Tarım ve Hayvancılık Politikaları

Tarım ve Hayvancılık Politikaları

Tarım ve Hayvancılık Politikaları berbat olmasından dolayı çiftçiler küsmüş ve farklı işlere girişmişlerdir. Bunun neticesinde ülkedeki çiftçi oranı ve buna paralel olarak da tarımsal üretim azalmıştır. Ülke şu anda nüfusun ihtiyacını karşılayacak tarım ve hayvancılık üretimine sahip değildir. Birçok tarım ve hayvancılık ürünlerini artık ithal ediyoruz!

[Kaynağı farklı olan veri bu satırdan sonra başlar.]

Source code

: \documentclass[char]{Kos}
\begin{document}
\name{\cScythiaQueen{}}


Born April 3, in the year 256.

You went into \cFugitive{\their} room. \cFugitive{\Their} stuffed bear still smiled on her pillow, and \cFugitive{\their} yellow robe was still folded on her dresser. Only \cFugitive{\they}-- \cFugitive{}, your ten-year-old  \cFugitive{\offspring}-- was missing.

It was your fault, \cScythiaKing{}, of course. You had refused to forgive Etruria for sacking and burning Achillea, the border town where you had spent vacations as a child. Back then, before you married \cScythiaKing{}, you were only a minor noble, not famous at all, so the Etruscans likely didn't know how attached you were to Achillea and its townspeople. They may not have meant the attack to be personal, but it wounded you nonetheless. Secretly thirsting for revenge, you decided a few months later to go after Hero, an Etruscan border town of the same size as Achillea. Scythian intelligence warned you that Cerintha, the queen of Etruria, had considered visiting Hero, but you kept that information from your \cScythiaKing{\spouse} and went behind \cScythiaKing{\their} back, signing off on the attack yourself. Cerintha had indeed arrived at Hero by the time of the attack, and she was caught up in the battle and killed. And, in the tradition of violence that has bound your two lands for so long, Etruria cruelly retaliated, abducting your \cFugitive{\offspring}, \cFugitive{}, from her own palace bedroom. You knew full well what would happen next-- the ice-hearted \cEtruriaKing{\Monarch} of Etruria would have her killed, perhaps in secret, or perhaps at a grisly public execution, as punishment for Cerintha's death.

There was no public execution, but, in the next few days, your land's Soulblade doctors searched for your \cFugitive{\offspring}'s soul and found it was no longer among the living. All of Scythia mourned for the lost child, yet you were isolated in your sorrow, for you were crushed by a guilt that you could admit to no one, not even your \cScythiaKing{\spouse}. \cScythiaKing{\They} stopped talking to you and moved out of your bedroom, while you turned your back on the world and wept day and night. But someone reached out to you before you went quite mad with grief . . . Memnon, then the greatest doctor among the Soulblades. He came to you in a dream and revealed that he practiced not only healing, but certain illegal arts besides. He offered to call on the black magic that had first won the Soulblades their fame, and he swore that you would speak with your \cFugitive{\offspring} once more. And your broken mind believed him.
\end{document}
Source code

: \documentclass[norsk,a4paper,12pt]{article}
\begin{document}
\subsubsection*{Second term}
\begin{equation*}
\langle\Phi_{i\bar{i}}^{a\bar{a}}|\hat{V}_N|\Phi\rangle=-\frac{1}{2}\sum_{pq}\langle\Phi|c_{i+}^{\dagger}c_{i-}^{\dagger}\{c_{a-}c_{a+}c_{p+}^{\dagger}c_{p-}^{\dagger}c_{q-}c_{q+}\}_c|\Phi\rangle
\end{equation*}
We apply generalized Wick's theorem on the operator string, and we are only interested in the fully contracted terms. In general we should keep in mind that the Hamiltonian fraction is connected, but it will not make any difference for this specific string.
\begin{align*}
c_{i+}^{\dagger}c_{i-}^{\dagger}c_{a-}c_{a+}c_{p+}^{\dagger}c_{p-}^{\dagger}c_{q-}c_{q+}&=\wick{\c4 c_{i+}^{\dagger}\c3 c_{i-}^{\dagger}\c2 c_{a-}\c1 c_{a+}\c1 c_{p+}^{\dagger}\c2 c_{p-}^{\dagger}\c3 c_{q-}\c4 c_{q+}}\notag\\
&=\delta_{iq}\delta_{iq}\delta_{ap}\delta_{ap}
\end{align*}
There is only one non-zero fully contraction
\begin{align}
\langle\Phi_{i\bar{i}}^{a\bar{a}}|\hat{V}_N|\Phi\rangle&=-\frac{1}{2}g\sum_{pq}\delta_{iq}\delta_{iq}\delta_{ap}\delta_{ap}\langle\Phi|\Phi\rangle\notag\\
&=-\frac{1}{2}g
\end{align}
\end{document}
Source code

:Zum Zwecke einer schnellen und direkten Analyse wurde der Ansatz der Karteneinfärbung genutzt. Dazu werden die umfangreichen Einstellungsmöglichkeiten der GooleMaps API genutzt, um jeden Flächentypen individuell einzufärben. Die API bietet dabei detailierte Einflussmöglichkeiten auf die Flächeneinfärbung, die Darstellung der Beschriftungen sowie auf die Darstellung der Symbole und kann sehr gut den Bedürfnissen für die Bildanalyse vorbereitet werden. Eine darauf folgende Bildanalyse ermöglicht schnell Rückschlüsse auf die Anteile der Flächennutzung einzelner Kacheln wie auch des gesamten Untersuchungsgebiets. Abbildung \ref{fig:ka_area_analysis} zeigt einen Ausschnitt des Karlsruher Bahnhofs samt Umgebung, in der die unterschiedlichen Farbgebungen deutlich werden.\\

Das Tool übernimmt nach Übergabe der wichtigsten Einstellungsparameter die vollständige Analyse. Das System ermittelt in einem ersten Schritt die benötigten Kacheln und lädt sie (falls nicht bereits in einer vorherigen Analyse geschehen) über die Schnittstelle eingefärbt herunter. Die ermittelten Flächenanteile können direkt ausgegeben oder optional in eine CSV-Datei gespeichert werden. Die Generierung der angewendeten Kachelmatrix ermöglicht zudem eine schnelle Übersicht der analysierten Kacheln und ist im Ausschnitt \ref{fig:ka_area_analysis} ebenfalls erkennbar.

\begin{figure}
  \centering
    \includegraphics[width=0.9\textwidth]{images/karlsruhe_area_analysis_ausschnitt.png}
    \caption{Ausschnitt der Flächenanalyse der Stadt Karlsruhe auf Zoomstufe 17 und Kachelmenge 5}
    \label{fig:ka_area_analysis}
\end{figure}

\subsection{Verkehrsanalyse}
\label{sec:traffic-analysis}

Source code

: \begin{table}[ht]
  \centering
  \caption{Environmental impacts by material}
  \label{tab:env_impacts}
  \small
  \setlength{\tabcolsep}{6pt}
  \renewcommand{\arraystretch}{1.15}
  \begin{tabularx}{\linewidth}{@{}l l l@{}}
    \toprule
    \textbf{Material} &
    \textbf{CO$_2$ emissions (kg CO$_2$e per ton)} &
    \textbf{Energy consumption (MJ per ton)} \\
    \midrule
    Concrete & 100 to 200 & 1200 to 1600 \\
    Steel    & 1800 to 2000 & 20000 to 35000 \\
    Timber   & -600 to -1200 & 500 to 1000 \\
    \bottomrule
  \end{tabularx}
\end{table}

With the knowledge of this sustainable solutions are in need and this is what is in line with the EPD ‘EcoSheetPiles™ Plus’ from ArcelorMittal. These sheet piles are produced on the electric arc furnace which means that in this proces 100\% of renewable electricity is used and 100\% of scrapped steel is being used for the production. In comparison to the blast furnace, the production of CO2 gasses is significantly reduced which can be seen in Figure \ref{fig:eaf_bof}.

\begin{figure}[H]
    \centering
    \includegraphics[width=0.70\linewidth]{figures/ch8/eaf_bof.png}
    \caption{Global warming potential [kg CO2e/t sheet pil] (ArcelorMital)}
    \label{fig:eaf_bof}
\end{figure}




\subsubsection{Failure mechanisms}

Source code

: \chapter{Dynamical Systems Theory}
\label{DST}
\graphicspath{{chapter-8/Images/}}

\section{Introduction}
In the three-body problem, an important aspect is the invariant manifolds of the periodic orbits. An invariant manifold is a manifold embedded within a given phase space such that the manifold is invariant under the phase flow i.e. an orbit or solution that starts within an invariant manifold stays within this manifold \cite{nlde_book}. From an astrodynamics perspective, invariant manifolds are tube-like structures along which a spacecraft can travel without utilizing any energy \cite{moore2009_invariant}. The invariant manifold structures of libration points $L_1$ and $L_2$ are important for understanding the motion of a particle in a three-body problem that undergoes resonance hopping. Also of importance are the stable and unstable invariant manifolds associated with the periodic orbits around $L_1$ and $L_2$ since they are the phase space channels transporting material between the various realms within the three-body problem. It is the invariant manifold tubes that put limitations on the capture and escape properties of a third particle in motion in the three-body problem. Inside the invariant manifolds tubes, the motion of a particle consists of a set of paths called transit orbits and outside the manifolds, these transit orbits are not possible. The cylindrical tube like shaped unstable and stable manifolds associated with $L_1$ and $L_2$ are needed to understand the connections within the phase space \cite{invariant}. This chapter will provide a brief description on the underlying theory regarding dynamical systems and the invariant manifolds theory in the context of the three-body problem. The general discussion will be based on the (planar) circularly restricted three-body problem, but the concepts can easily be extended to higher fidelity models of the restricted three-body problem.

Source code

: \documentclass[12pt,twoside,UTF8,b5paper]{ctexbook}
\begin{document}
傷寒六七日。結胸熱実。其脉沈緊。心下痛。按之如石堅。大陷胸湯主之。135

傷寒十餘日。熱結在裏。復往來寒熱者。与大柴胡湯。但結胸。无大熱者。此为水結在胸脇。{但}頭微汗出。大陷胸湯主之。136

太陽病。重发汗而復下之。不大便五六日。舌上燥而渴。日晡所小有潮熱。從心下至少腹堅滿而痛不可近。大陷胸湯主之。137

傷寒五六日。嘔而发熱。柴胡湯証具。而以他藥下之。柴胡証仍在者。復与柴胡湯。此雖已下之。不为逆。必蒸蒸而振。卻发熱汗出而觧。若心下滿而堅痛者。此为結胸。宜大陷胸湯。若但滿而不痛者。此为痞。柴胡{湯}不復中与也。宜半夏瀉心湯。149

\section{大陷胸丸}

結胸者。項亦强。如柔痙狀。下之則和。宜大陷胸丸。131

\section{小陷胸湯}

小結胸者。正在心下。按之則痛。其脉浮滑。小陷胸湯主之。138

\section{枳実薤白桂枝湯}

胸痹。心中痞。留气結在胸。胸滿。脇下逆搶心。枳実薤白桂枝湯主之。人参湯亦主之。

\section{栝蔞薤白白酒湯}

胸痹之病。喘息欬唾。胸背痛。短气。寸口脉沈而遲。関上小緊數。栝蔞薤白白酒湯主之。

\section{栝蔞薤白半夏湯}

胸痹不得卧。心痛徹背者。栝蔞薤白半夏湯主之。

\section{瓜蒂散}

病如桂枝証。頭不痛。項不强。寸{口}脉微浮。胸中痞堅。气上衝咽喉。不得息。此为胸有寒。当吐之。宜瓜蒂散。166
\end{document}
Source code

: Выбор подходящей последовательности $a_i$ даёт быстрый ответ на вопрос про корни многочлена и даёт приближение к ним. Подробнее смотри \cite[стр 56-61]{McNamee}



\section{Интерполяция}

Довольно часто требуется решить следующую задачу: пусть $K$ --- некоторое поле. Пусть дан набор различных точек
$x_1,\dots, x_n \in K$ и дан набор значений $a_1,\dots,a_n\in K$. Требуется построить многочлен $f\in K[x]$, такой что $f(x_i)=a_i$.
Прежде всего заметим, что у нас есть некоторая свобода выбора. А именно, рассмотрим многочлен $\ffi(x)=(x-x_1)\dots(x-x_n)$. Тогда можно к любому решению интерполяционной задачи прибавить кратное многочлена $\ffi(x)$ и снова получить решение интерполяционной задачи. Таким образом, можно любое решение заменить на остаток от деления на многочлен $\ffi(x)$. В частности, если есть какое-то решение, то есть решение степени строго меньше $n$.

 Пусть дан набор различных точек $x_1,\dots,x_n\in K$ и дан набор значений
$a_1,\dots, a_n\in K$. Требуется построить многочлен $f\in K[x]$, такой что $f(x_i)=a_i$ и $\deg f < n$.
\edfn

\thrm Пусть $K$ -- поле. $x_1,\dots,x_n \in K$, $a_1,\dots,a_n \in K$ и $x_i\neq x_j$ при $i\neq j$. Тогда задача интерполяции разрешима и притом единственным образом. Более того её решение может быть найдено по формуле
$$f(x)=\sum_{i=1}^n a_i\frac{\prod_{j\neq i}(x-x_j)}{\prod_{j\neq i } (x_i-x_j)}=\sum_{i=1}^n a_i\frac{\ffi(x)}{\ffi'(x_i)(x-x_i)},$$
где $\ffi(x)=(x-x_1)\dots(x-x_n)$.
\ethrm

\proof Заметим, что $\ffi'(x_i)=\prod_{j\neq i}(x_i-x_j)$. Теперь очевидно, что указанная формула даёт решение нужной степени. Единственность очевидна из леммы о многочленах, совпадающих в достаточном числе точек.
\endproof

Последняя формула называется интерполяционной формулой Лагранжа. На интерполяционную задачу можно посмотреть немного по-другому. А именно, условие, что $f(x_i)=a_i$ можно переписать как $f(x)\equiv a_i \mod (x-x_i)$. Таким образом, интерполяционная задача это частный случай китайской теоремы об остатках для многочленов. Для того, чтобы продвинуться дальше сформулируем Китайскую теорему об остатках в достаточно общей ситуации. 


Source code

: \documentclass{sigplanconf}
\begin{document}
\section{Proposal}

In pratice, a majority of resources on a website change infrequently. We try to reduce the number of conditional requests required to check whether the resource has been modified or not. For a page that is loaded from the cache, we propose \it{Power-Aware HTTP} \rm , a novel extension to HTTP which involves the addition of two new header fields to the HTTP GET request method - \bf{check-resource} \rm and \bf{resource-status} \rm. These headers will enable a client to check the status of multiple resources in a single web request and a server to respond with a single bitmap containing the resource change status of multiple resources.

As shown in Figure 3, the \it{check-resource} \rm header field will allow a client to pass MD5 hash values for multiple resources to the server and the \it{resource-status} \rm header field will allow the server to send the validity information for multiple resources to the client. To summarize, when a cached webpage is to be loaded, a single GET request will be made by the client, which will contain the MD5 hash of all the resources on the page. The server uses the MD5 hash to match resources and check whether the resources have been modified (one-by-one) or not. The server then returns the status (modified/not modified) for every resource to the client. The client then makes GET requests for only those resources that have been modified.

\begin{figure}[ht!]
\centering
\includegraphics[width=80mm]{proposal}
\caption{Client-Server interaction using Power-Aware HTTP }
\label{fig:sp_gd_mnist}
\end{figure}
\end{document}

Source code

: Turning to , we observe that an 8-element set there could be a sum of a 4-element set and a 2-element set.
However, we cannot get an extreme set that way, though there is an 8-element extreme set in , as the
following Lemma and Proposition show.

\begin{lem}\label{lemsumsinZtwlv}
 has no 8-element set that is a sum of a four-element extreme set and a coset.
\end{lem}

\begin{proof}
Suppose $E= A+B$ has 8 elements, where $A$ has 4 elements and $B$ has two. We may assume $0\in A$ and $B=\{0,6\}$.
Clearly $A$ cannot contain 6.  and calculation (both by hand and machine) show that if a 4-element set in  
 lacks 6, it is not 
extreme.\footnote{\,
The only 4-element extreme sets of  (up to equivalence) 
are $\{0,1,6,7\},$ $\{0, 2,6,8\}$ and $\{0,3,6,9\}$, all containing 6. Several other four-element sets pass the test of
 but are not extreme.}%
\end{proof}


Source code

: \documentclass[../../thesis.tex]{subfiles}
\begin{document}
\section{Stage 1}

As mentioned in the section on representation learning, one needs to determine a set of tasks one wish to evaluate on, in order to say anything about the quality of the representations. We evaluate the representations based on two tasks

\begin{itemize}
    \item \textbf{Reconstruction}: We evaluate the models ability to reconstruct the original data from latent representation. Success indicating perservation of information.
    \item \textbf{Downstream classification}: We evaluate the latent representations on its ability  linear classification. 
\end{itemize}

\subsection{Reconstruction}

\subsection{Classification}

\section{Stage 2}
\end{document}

Bir savaş çıksa bize kimse tarım ve et ürünleri satmayacaktır ve üretim yetersizliğinden dolayıda ülkede savaş şartlarında kıtlık meydana gelecektir. Buda, açlıktan ölmemek için düşmana teslim olmak anlamına gelmektedir! Bu yönüyle tarım ve hayvancılık politikalarını, kendimize yetecek düzeyde üretim yetersizliğini; aynı zamanda bir milli güvenlik sorunu olarak görmek yanlış olmayacaktır. Buradan hareketle, iç savaş yaşayan Suriye’den bile patates-soğan ithal edecek duruma düşen Türkiye’yi tarım ve hayvancılıkta dışa bağımlı hale getirenler, kesinlikle emperyalist devletlerin ekmeğine bal sürmektedirler. Bizim ülkemizin tarım ve hayvancılık potansiyeli çok yüksek olduğu halde, sanki kasıtlı olarak ülkemiz tarım ve hayvancılık sektöründe dışa bağımlı hale getirilmiştir!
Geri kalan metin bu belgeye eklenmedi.